TRCS shares jumped 23% on news of a big contract win in North America
Companies: Tracsis plc
In a Trading Update today, Tracsis announced its FY 2016 revenues and updated the market on progress across its core business as well as key acquisitions. The positive update highlights that the business is performing in line with expectations and acquired companies appear to be performing well. Full year revenue is comfortably ahead expectations and EBITDA and profit are expected to be in line following the inclusion of one-off costs related to acquisitions and disposals.
Shares are up over 5% in early trading today and have rallied over 23% since the encouraging contract win in North America, announced last week.

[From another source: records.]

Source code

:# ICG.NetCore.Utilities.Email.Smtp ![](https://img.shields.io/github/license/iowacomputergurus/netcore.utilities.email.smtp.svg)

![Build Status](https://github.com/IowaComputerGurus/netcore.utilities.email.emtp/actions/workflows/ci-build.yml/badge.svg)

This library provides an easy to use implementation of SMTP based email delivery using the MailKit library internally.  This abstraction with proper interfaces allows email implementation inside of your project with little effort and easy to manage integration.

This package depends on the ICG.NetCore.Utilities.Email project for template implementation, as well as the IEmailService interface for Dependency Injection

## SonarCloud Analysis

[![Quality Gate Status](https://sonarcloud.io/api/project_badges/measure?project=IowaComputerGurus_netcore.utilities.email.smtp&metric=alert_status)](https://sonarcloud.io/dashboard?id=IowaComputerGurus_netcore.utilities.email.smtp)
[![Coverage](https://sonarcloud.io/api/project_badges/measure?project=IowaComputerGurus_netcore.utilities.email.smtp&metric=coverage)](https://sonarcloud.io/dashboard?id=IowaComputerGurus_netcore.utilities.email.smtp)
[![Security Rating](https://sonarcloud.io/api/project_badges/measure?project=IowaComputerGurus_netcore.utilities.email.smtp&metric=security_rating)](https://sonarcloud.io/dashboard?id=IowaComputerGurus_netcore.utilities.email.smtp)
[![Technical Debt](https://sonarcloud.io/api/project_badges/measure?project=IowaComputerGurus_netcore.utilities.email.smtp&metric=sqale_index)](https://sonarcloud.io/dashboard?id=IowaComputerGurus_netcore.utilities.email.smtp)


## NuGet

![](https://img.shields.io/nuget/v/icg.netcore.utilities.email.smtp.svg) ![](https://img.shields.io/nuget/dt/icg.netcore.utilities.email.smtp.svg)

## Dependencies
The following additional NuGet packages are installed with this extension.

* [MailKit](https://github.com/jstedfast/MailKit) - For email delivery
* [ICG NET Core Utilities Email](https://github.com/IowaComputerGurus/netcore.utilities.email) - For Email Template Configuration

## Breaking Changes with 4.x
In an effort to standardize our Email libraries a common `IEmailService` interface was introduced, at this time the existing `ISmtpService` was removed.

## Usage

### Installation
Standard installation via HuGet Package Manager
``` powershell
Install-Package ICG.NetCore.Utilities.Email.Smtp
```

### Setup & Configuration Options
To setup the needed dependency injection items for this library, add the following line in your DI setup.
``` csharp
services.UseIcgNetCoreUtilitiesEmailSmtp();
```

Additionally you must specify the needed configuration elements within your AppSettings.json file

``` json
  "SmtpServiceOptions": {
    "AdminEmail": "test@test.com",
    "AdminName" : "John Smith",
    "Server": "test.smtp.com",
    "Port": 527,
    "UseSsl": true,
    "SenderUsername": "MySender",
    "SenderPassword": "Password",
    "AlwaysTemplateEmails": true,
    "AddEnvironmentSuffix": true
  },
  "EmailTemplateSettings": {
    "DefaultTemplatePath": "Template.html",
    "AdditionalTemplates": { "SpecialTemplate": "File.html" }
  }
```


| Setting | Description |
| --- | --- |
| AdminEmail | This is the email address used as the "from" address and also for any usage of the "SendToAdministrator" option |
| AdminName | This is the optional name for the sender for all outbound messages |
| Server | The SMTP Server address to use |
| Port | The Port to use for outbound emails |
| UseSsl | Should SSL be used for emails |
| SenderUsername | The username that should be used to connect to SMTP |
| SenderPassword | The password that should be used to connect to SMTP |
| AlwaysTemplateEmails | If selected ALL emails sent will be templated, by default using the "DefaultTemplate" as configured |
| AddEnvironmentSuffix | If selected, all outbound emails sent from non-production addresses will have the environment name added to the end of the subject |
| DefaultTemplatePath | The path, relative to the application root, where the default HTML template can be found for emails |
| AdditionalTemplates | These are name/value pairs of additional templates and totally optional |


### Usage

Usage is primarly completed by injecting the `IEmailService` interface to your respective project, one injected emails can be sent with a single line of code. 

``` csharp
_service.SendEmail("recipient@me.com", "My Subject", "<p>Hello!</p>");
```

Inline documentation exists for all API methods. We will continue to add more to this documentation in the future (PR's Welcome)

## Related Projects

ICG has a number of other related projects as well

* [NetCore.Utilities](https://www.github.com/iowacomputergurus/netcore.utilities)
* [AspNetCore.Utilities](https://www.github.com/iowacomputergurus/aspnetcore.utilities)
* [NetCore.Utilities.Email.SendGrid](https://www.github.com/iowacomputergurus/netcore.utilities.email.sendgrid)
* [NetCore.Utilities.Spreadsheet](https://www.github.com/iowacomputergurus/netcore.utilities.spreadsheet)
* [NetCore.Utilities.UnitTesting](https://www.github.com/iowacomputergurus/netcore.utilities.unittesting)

Core business and acquisitions performing well
Tracsis highlight that the core business is performing "in line with expectations" and that the two acquired companies, Ontrac and SEP, trading well and performing "to expectation":
"Rail Technology & Services Division...once again experienced good organic growth and continues to expand
Traffic & Data Services Division grew their market position and remain the foremost traffic data business within the UK
Ontrac securing several major orders for its software products, hosting and bespoke development work
SEP experiencing a record year of trading bolstered by a busy summer calendar of events whilst working on several intra-Group technology initiatives"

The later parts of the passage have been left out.